March 20 was supposed to be Yesh Tikvah Infertility Awareness Shabbat. Around the country, people were going to get up in shul and tell their stories of trying to build the families that they had always imagined for themselves. Instead, as synagogues closed their doors in the face of the COVID-19 pandemic, women and couples all over America had to come to terms on their own with their infertility treatments being canceled or suspended indefinitely. As is too often the case with infertility, they were left feeling alone, trying to find any reason for hope in this dark moment.
I am one of those women, and my husband is one of those men. After three miscarriages, we were lucky enough to be able to fund an IVF cycle, which we hoped would bring us the baby that we so desperately want. My egg retrieval was successful, and it seemed like maybe our luck was changing. Then the coronavirus hit, slamming our home city of New York. As we watched the news, and anxiously checked in with our friends who work in hospitals, I felt as if we were racing to the deadline, trying to get our transfer done before the inevitable shutdown of the fertility clinics.
We didn’t make it.

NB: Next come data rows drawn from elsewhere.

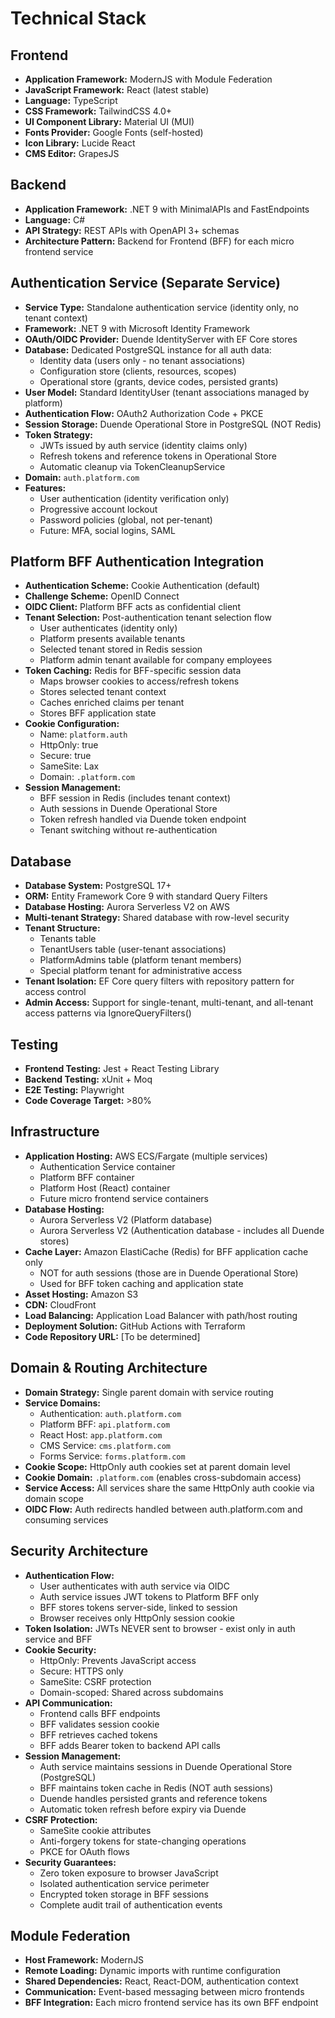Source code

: # Technical Stack

## Frontend
- **Application Framework:** ModernJS with Module Federation
- **JavaScript Framework:** React (latest stable)
- **Language:** TypeScript
- **CSS Framework:** TailwindCSS 4.0+
- **UI Component Library:** Material UI (MUI)
- **Fonts Provider:** Google Fonts (self-hosted)
- **Icon Library:** Lucide React
- **CMS Editor:** GrapesJS

## Backend
- **Application Framework:** .NET 9 with MinimalAPIs and FastEndpoints
- **Language:** C#
- **API Strategy:** REST APIs with OpenAPI 3+ schemas
- **Architecture Pattern:** Backend for Frontend (BFF) for each micro frontend service

## Authentication Service (Separate Service)
- **Service Type:** Standalone authentication service (identity only, no tenant context)
- **Framework:** .NET 9 with Microsoft Identity Framework
- **OAuth/OIDC Provider:** Duende IdentityServer with EF Core stores
- **Database:** Dedicated PostgreSQL instance for all auth data:
  - Identity data (users only - no tenant associations)
  - Configuration store (clients, resources, scopes)
  - Operational store (grants, device codes, persisted grants)
- **User Model:** Standard IdentityUser (tenant associations managed by platform)
- **Authentication Flow:** OAuth2 Authorization Code + PKCE
- **Session Storage:** Duende Operational Store in PostgreSQL (NOT Redis)
- **Token Strategy:** 
  - JWTs issued by auth service (identity claims only)
  - Refresh tokens and reference tokens in Operational Store
  - Automatic cleanup via TokenCleanupService
- **Domain:** `auth.platform.com`
- **Features:**
  - User authentication (identity verification only)
  - Progressive account lockout
  - Password policies (global, not per-tenant)
  - Future: MFA, social logins, SAML

## Platform BFF Authentication Integration
- **Authentication Scheme:** Cookie Authentication (default)
- **Challenge Scheme:** OpenID Connect
- **OIDC Client:** Platform BFF acts as confidential client
- **Tenant Selection:** Post-authentication tenant selection flow
  - User authenticates (identity only)
  - Platform presents available tenants
  - Selected tenant stored in Redis session
  - Platform admin tenant available for company employees
- **Token Caching:** Redis for BFF-specific session data
  - Maps browser cookies to access/refresh tokens
  - Stores selected tenant context
  - Caches enriched claims per tenant
  - Stores BFF application state
- **Cookie Configuration:**
  - Name: `platform.auth`
  - HttpOnly: true
  - Secure: true
  - SameSite: Lax
  - Domain: `.platform.com`
- **Session Management:** 
  - BFF session in Redis (includes tenant context)
  - Auth sessions in Duende Operational Store
  - Token refresh handled via Duende token endpoint
  - Tenant switching without re-authentication

## Database
- **Database System:** PostgreSQL 17+
- **ORM:** Entity Framework Core 9 with standard Query Filters
- **Database Hosting:** Aurora Serverless V2 on AWS
- **Multi-tenant Strategy:** Shared database with row-level security
- **Tenant Structure:**
  - Tenants table
  - TenantUsers table (user-tenant associations)
  - PlatformAdmins table (platform tenant members)
  - Special platform tenant for administrative access
- **Tenant Isolation:** EF Core query filters with repository pattern for access control
- **Admin Access:** Support for single-tenant, multi-tenant, and all-tenant access patterns via IgnoreQueryFilters()

## Testing
- **Frontend Testing:** Jest + React Testing Library
- **Backend Testing:** xUnit + Moq
- **E2E Testing:** Playwright
- **Code Coverage Target:** >80%

## Infrastructure
- **Application Hosting:** AWS ECS/Fargate (multiple services)
  - Authentication Service container
  - Platform BFF container  
  - Platform Host (React) container
  - Future micro frontend service containers
- **Database Hosting:** 
  - Aurora Serverless V2 (Platform database)
  - Aurora Serverless V2 (Authentication database - includes all Duende stores)
- **Cache Layer:** Amazon ElastiCache (Redis) for BFF application cache only
  - NOT for auth sessions (those are in Duende Operational Store)
  - Used for BFF token caching and application state
- **Asset Hosting:** Amazon S3
- **CDN:** CloudFront
- **Load Balancing:** Application Load Balancer with path/host routing
- **Deployment Solution:** GitHub Actions with Terraform
- **Code Repository URL:** [To be determined]

## Domain & Routing Architecture
- **Domain Strategy:** Single parent domain with service routing
- **Service Domains:**
  - Authentication: `auth.platform.com`
  - Platform BFF: `api.platform.com`
  - React Host: `app.platform.com`
  - CMS Service: `cms.platform.com`
  - Forms Service: `forms.platform.com`
- **Cookie Scope:** HttpOnly auth cookies set at parent domain level
- **Cookie Domain:** `.platform.com` (enables cross-subdomain access)
- **Service Access:** All services share the same HttpOnly auth cookie via domain scope
- **OIDC Flow:** Auth redirects handled between auth.platform.com and consuming services

## Security Architecture
- **Authentication Flow:** 
  - User authenticates with auth service via OIDC
  - Auth service issues JWT tokens to Platform BFF only
  - BFF stores tokens server-side, linked to session
  - Browser receives only HttpOnly session cookie
- **Token Isolation:** JWTs NEVER sent to browser - exist only in auth service and BFF
- **Cookie Security:**
  - HttpOnly: Prevents JavaScript access
  - Secure: HTTPS only
  - SameSite: CSRF protection
  - Domain-scoped: Shared across subdomains
- **API Communication:** 
  - Frontend calls BFF endpoints
  - BFF validates session cookie
  - BFF retrieves cached tokens
  - BFF adds Bearer token to backend API calls
- **Session Management:** 
  - Auth service maintains sessions in Duende Operational Store (PostgreSQL)
  - BFF maintains token cache in Redis (NOT auth sessions)
  - Duende handles persisted grants and reference tokens
  - Automatic token refresh before expiry via Duende
- **CSRF Protection:** 
  - SameSite cookie attributes
  - Anti-forgery tokens for state-changing operations
  - PKCE for OAuth flows
- **Security Guarantees:** 
  - Zero token exposure to browser JavaScript
  - Isolated authentication service perimeter
  - Encrypted token storage in BFF sessions
  - Complete audit trail of authentication events

## Module Federation
- **Host Framework:** ModernJS
- **Remote Loading:** Dynamic imports with runtime configuration
- **Shared Dependencies:** React, React-DOM, authentication context
- **Communication:** Event-based messaging between micro frontends
- **BFF Integration:** Each micro frontend service has its own BFF endpoint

On March 17, the American Society for Reproductive Medicine recommended the cancelation of all cycles that had not yet started, and even some that were already in process. Again, even in the midst of the process that we hoped would alleviate our uncertainty, we were thrown by events beyond our control.
As it happens, the day that I found out that our IVF was on hold indefinitely, I was on Zoom, teaching a text from the Talmud in Yevamot 65b to a group of first-year rabbinical students. On that page, there is an argument between the rabbis and Rabbi Yochanan ben Broka about whether women are obligated in the commandment to be fruitful and multiply. The debate is extremely strange. After all, how can men have children without women? However, the rabbis conclude that, in fact, women are exempt from this obligation, and only men are enjoined to procreate.
The conversation doesn’t end there. Even once the rabbis decide that women are not obligated to have children, they go on to tell a series of stories about childless women going before the court, asking to divorce their husbands so they can marry someone else, in hopes that they will be able to build a family. In each one, the woman is told that she cannot claim her ketubah—the sum that she is legally entitled to receive upon leaving the marriage—because she has no obligation to have children. The court prioritizes preserving the marriage, though it means she will never become a mother. In each case, the woman then explains that she wishes to have children for other reasons, irrespective of her obligation—to have someone by her side when she is old, or to bury her when she dies. And in each case, the rabbi she is petitioning changes his mind and grants her both her divorce and her ketubah.
This is the fourth spring in a row I’ve taught this piece of text, but the first time I felt like the rabbis were talking about me. Like the women in these stories, even though there are many good reasons—both in terms of Torah law and common sense—not to be having children right now, the longing inside of me is deep and overrides the most prudential arguments. It’s easy to see what a rabbi, or a friend, might say in response to our desire to build our family at this moment: “Your lives are actually easier right now, because you aren’t stuck inside a New York City apartment with little kids under quarantine.” “Think of the risks of having to go for regular doctor appointments, or to the hospital to deliver.” “If you had a baby at home, with no help, you wouldn’t be able to get any work done!” “What if either of you got sick, and the baby was taken away from you after you delivered?” “Your immune system is weaker when you’re pregnant, making the coronavirus more dangerous.” “Is this really the moment when we should try to bring more people into the world?”
Just like in the cases of the women in the Talmud, there are ample reasons to dismiss women in my position. And yet, like in those stories, these technical concerns miss the larger emotional point. Our claim, our prayer, might not be rational, but it is deep and heartfelt. We want to have a baby. I’ll be 36 soon; I feel the window for a family of the size we want starting to close, even if everything goes right. And those pursuing IVF are the only ones being asked to make this sacrifice. As our fertility doctor told us when discussing our options, “Nobody is telling fertile women not to get pregnant.” Not only that, people are joking about a baby boom in nine months, without realizing that every one of those jokes is like being stuck by a needle—the needles we had hoped to use for our fertility treatments.
It doesn’t have to be this way. Just as the rabbis understood that there are needs that transcend the letter of the law, we ought to strive to understand the struggle of the women in our midst whose need to have children overwhelms prudential considerations. This doesn’t mean that we can reopen the clinics, but it does mean remembering that those who were struggling with infertility before are still struggling now. It means being careful when we talk about all of the babies that will be born because people are bored during quarantine. It means thinking twice about complaining to your friend who wants to have children about how hard it is to be stuck at home with your kids.
I don’t know where this journey will end for us, just like we never find out if the women in the Talmud ultimately get to have the children of their dreams. But I do hope that others can be sensitive to those dreams, even during this deeply trying time.
Rachel Rosenthal is a David Hartman Center fellow at the Shalom Hartman Institute and teaches Talmud at the Jewish Theological Seminary. She holds a PhD in rabbinic literature.